I broke down page by page the report where you said it addressed the data. You said the data was started on page 51 and that was not the case. There seems to be some miscommunication there, so fair enough.
I never made that claim. You might be confusing me with someone else, which everyone has done at some point. Go back and you will see that I never took a stance.
Oh but you did.
This you just said is wrong, and I will explain why. The percent of the population that receives welfare is pretty flat. Its true that people are on it for a few months, and then go off. The problem, is that they then go back on. To say that the average user is only on it for 4 months is misleading, if over a 5 year span the person would have been on it for 20 months in 4 month increments. Its late and I am not going to look up the actual figures right now, but you can find them pretty easy. I know its something pretty close to 30% who leave welfare come back around 1 years, time, and over 50% come back in 5 years.

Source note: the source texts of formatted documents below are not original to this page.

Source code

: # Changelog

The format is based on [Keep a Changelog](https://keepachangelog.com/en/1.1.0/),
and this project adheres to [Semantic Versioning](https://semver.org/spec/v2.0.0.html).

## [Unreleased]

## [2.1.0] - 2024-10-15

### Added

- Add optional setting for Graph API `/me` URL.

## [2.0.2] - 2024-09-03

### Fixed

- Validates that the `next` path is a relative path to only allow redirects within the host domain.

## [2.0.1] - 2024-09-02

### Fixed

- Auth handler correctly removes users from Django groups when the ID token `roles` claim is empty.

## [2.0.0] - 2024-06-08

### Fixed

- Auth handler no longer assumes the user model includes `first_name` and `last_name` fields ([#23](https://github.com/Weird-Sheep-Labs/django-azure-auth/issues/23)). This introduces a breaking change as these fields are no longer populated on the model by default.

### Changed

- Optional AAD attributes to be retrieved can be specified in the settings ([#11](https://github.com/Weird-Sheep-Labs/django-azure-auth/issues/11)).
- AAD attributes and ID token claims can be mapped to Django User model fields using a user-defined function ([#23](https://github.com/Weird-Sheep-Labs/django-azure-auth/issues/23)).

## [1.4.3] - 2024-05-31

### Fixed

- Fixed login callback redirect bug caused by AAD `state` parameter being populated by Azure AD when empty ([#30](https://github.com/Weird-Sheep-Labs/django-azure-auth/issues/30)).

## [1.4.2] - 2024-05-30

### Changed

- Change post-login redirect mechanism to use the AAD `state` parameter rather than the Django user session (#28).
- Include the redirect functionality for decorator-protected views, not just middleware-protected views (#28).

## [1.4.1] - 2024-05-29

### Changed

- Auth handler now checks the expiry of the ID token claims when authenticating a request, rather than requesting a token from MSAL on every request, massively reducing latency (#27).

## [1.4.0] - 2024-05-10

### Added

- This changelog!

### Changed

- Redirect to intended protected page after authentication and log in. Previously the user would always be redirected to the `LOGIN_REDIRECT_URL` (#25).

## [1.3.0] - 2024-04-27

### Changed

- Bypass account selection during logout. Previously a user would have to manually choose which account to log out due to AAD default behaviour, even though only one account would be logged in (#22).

Also, the major people leave welfare is because they find a job. I see why you would make the assumption its for more money, because it could be, but that is not 100% correct either. When you look at after tax income, it is often that they end up making less money.

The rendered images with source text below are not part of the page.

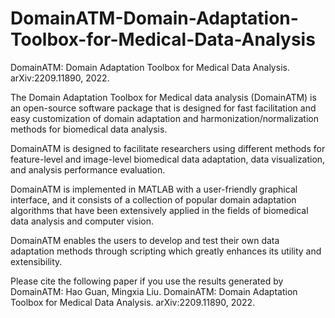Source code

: # DomainATM-Domain-Adaptation-Toolbox-for-Medical-Data-Analysis
DomainATM: Domain Adaptation Toolbox for Medical Data Analysis.  arXiv:2209.11890, 2022.


The Domain Adaptation Toolbox for Medical data analysis (DomainATM) is an open-source software package that is designed for fast facilitation and easy customization of domain adaptation and harmonization/normalization methods for biomedical data analysis.

DomainATM is designed to facilitate researchers using different methods for feature-level and image-level biomedical data adaptation, data visualization, and analysis performance evaluation.

DomainATM is implemented in MATLAB with a user-friendly graphical interface, and it consists of a collection of popular domain adaptation algorithms that have been extensively applied in the fields of biomedical data analysis and computer vision.

DomainATM enables the users to develop and test their own data adaptation methods through scripting which greatly enhances its utility and extensibility.




Please cite the following paper if you use the results generated by DomainATM:
Hao Guan,  Mingxia Liu. DomainATM: Domain Adaptation Toolbox for Medical Data Analysis. arXiv:2209.11890, 2022.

The implication of your statement was that people are not on welfare for very long, but that is not true. If you wanted to say that people were not on welfare for long consistent periods of time, then maybe.
What I did do was to say that the data you were using was not providing a counter to that claim which I think was made by Rudeguy. The original report you posted was about spell duration mainly, and never addressed the long term outside of spell duration.

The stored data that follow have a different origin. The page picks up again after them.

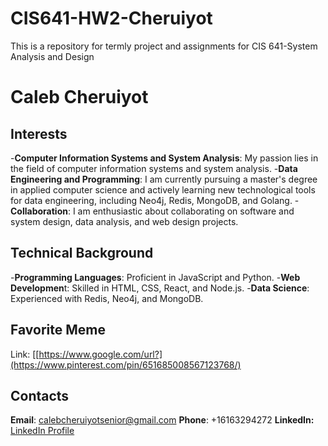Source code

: # CIS641-HW2-Cheruiyot
This is a repository for termly project and assignments for CIS 641-System Analysis and Design
# Caleb Cheruiyot
## Interests
-**Computer Information Systems and System Analysis**: My passion lies in the field of computer information systems and system analysis.
-**Data Engineering and Programming**: I am currently pursuing a master's degree in applied computer science and actively learning new technological tools for data engineering, including Neo4j, Redis, MongoDB, and Golang.
-**Collaboration**: I am enthusiastic about collaborating on software and system design, data analysis, and web design projects.
## Technical Background
-**Programming Languages**: Proficient in JavaScript and Python.
-**Web Developmen**t: Skilled in HTML, CSS, React, and Node.js.
-**Data Science**: Experienced with Redis, Neo4j, and MongoDB.
## Favorite Meme
Link: [[https://www.google.com/url?](https://www.pinterest.com/pin/651685008567123768/)
## Contacts
**Email**: calebcheruiyotsenior@gmail.com
**Phone**: +16163294272
**LinkedIn:** [LinkedIn Profile](https://www.linkedin.com/in/caleb-cheruiyot)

Actually it did, you just didn't bother reading it.
This I don't quite understand. Your original report only really looked at single mothers on this topic. Your original claim was...
No, just those particular charts looked at single mothers, you know, the largest users of assistance programs.
I then said...
My claim was that it was not for an increase in real pay, but for other reasons. Page 57 seems to support my claim, but I think you are confused about what my original claim was.
I never claimed to agree with Rudeguy. What I did was to point out the flaw in your argument with the data you provided. What I can say is that there are people who have become dependent on welfare programs. I wont go into what would happen if those programs were not around, but I think even you would agree that there are people who live off of the programs. Where I jumped in was when Rudeguy said the following.
No that's not what rudeguy claimed, his post:
Poverty should be a temporary circumstance. Welfare should be a system to get people out of poverty. Instead society has made welfare a lifetime source of easy income and people have discovered that a lot of times it's easier to be poor than to work.
So welfare is indeed a temporary circumstance and it certainly isn't some societal institution for easy money.
In that comment from post 245 he did not make a claim of how many people are like this, but it is in the data that shows that some do live off of welfare. Your response in post 246 did not in any way counter this statement which was the implicit purpose in your response.
Fanfuckingtastic! And some people fuck goats? Your point and his about some people means exactly what to the discussion? It certainly doesn't mean shit in the context of his post! You can claim it does but you'd be lying to yourself.